I want the values of column C (for C[1:]) to follow the following rule.
if A[i - 1]:
C[i] = C[i - 1] * B[i] / B[i - 1]
else:
C[i] = C[i - 1]
Of course this formula cannot determine C[0], but C[0] is provided.
Is there a way to do this efficiently using vectorized operations?
What I've tried:
The following command doesn't account for the sequential nature of the operation.
df.loc[df.A , 'C'] = df.C.shift(1) * df.B / df.B.shift(1)
df.loc[df.A == 0, 'C'] = df.C.shift(1)
If I were to do use an apply function to compute this I would have to probably make new shifted columns like the following, and then only run the apply for rows [1:]? But how do I get the updated previous value of C?
df["s_A"] = df.A.shift(1)
df["s_B"] = df.B.shift(1)
df["s_C"] = df.C.shift(1)
df["s_A"][0] = False; # this assumption is okay within the purposes
Should this work and is there a faster way? There may be up to 400,000 rows in total across multiple dataframes but it is not super time sensitive.

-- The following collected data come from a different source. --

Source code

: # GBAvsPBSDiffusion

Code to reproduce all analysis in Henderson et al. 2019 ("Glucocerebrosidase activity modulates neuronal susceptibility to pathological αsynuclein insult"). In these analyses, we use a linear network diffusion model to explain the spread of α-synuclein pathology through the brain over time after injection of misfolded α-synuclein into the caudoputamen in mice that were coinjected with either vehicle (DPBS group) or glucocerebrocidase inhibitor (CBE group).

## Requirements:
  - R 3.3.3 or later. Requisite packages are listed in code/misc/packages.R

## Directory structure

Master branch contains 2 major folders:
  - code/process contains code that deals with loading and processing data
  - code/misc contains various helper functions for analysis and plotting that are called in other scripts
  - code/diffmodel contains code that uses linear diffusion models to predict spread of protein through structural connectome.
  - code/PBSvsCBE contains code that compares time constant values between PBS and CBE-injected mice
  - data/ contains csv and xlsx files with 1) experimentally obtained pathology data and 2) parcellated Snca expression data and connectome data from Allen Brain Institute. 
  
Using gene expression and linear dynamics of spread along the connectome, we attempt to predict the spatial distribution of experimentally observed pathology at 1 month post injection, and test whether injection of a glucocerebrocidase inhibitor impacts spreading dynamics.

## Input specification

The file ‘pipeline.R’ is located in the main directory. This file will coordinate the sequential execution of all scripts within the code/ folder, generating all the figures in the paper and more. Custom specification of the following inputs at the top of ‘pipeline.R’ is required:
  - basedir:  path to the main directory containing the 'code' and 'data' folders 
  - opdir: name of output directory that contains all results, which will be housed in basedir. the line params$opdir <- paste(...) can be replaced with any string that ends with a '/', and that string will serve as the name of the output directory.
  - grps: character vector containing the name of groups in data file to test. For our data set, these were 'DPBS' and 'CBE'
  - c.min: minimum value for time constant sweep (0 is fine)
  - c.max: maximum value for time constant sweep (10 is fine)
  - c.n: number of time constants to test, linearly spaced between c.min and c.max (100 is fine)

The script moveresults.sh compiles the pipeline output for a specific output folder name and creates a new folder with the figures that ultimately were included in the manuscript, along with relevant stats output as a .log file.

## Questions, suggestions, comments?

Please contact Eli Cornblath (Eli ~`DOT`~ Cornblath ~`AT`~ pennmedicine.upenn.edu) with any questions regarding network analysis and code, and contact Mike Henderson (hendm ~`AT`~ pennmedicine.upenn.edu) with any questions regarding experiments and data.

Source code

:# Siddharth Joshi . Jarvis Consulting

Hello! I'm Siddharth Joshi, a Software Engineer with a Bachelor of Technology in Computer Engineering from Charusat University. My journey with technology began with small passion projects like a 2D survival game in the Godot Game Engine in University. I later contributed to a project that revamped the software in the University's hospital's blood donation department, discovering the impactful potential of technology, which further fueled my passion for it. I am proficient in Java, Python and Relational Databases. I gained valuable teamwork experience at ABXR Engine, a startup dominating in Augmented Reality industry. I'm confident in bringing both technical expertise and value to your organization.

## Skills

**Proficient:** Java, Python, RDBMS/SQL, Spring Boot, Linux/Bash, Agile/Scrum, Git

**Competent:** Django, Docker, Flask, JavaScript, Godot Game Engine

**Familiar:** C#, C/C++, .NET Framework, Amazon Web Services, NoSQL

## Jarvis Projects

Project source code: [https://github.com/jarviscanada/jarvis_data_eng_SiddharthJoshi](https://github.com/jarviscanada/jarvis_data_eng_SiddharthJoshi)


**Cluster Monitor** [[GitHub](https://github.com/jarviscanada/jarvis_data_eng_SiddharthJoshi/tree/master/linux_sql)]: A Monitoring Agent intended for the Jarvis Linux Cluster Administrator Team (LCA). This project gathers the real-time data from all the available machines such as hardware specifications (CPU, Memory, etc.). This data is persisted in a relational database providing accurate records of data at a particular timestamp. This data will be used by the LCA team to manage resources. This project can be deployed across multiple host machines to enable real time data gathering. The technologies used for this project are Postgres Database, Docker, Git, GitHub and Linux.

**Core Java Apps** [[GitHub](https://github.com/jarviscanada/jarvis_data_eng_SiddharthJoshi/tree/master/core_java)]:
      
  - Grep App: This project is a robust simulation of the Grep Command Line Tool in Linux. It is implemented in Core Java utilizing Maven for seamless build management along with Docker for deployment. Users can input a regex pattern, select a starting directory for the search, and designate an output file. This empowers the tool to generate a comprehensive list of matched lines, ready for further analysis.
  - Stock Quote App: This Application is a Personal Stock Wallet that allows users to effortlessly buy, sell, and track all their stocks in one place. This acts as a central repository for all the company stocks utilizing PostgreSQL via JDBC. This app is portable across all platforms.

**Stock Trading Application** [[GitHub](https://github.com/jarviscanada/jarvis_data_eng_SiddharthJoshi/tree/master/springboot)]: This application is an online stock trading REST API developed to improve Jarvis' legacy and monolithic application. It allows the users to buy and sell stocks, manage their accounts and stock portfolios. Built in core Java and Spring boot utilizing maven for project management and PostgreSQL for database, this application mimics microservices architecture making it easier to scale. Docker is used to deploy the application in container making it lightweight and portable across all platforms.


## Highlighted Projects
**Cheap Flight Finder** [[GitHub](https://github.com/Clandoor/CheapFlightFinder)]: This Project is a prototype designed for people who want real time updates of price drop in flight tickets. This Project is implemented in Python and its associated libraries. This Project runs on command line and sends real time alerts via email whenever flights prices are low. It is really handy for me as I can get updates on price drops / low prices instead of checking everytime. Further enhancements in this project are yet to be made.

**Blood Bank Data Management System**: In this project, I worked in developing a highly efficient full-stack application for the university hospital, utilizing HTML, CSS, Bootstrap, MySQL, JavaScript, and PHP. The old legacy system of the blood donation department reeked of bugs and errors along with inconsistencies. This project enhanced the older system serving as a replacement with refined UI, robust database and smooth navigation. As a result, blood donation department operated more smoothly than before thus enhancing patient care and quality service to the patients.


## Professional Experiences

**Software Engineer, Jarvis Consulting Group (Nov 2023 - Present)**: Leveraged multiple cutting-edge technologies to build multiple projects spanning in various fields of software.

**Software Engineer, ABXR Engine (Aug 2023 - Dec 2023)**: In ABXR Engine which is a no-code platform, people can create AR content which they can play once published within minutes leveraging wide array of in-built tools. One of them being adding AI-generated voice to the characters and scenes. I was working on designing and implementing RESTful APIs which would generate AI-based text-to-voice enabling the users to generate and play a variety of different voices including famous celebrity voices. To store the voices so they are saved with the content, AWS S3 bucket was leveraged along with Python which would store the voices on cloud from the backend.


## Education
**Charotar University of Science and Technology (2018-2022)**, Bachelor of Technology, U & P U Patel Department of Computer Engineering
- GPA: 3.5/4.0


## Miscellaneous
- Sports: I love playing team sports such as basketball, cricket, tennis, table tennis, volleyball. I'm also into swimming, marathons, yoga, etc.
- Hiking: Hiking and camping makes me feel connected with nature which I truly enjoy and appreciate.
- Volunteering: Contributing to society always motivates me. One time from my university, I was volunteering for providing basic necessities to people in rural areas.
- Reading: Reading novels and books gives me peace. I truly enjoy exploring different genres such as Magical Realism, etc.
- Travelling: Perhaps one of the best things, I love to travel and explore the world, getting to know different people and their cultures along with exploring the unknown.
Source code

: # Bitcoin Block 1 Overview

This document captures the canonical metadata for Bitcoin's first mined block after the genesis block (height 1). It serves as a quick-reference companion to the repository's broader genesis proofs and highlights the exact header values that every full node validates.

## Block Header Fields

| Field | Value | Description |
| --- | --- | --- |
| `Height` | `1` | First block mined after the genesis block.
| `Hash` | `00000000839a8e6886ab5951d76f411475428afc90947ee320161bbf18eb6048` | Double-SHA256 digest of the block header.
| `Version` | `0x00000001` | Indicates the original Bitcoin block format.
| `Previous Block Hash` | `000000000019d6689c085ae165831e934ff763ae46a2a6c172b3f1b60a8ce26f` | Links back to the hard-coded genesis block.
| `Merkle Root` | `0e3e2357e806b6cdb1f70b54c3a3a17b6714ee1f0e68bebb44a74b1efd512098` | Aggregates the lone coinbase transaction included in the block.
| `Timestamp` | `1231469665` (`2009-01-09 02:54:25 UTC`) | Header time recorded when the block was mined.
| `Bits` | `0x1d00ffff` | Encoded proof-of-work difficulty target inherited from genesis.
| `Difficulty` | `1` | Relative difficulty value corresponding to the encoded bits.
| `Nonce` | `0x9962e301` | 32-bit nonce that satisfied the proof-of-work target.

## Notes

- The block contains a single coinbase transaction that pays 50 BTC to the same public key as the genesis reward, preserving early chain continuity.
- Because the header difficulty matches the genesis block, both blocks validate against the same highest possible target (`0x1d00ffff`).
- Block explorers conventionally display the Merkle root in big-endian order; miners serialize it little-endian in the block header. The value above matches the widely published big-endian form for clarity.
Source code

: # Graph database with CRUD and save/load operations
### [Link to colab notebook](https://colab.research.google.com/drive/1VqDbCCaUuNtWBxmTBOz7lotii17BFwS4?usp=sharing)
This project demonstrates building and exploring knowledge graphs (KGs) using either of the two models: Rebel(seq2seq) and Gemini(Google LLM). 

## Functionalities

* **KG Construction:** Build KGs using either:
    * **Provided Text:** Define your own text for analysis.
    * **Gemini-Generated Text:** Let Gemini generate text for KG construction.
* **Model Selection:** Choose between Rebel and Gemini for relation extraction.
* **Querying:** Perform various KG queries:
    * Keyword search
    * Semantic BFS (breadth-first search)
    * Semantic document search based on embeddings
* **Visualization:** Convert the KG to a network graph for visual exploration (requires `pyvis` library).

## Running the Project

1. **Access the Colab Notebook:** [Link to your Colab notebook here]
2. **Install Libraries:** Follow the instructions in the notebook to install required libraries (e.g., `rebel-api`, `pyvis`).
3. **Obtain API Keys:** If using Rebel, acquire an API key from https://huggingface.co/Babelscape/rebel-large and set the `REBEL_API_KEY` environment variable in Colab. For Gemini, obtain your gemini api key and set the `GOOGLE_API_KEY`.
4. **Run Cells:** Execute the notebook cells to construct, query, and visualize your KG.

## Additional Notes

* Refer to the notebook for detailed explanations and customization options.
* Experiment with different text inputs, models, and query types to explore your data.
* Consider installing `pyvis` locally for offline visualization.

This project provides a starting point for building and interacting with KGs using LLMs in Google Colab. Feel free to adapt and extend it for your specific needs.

For clarity's sake I will mention that there are around 12 columns total, but only these three are relevant to this operation.
Is it possible to vectorize this operation? Is there another way it can be solved?
Thanks.
CodePudding user response:
IIUC, you can try something like this:
df['C'] = np.where(df['A'].shift().bfill(),
df['C'].shift().bfill()*df['B']/df['B'].shift().bfill(),
df['C'].shift().bfill())
CodePudding user response:
I think it is difficult to vectorize recursive algebra.
The general way is do it recursively
A = df['A'].to_numpy()
B = df['B'].to_numpy()
C = df['C'].to_numpy()
for i in np.arange(1, len(A)):
C[i] = C[i-1] if not A[i-1] else C[i-1] * B[i] / B[i-1]
df['A'] = A
df['B'] = B
df['C'] = C
Or, after analyzing your case, it can be worked out as a cumulative product problem, which can be solved by:
df['C'] = df['C'].fillna(
df['A'].shift(1) * df['B'] / df['B'].shift(1) \
(1 - df['A'].shift(1))
).cumprod()
Both ways will yield the same result.
A B C
0 True 10 100.0
1 False 20 200.0
2 True 25 200.0
3 True 28 224.0